L'interruption médicale de grossesse (IMG), ou avortement thérapeutique, est une décision difficile et intime que certains parents prennent face à la découverte d'une malformation ou d'une maladie grave chez leur futur enfant. En France, environ 7 000 IMG sont réalisées chaque année. Cet article explore en profondeur les aspects médicaux, légaux, émotionnels et pratiques de l'IMG, en mettant en lumière les défis auxquels sont confrontés les parents et les professionnels de la santé.

Définition et Cadre Légal de l'IMG

L'IMG est un avortement pratiqué pour des raisons médicales. Elle est envisagée lorsque la grossesse met gravement en danger la santé de la femme enceinte ou si l'enfant à naître est atteint d'une affection particulièrement grave et incurable. La loi française autorise une femme à interrompre sa grossesse pour raison médicale à tout moment, sans limite de terme, sauf si la vie de la mère est en danger.

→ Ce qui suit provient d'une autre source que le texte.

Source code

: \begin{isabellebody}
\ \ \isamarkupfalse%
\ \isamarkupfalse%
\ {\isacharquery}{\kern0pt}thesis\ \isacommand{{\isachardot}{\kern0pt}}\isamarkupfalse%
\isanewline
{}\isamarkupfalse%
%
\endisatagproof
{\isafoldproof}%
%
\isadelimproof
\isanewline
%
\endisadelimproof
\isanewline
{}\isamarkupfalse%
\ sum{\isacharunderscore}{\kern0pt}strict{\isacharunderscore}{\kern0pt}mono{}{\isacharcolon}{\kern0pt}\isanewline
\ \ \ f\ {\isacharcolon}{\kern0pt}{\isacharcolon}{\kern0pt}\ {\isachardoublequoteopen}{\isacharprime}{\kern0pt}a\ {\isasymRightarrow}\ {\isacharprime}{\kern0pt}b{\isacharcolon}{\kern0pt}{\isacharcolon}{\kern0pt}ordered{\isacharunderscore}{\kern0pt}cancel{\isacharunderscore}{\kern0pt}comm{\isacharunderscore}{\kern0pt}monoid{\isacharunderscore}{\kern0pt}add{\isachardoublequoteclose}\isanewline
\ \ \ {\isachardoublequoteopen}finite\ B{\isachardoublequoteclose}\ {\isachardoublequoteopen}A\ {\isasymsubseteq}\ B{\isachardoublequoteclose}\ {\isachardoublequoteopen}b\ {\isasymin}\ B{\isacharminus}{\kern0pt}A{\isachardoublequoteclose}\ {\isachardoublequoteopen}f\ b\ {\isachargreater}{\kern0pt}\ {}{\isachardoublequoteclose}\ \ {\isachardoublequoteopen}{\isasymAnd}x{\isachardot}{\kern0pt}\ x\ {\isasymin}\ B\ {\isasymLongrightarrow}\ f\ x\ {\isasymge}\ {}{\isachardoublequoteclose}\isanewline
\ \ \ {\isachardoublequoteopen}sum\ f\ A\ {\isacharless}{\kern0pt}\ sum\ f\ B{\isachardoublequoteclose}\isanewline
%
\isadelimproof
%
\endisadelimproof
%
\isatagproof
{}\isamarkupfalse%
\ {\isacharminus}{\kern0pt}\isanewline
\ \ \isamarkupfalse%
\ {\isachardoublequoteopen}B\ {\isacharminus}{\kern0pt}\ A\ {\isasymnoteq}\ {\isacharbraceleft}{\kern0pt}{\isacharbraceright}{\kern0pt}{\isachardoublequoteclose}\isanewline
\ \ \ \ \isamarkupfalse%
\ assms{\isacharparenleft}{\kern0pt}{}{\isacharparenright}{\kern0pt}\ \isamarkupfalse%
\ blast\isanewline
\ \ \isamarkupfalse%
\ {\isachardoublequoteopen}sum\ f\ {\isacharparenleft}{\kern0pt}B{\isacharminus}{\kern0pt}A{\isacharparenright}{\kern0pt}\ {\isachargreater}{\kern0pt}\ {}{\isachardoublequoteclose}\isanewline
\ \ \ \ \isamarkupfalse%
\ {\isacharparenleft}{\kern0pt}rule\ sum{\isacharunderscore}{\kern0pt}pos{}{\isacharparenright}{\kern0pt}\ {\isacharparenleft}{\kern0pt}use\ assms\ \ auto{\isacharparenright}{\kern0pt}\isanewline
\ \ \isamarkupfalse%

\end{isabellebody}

Le Rôle des Centres Pluridisciplinaires de Diagnostic Prénatal (CPDPN)

Lorsqu'une affection grave est suspectée chez l'enfant à naître, la patiente est orientée vers un CPDPN. Une équipe pluridisciplinaire examine attentivement tous les éléments disponibles (échographies, examens complémentaires, etc.) pour évaluer le risque. Après concertation, si le risque est jugé fondé, les professionnels de santé établissent les attestations nécessaires pour autoriser l'IMG. Cependant, la décision finale revient toujours à la femme enceinte, qui doit donner son consentement éclairé.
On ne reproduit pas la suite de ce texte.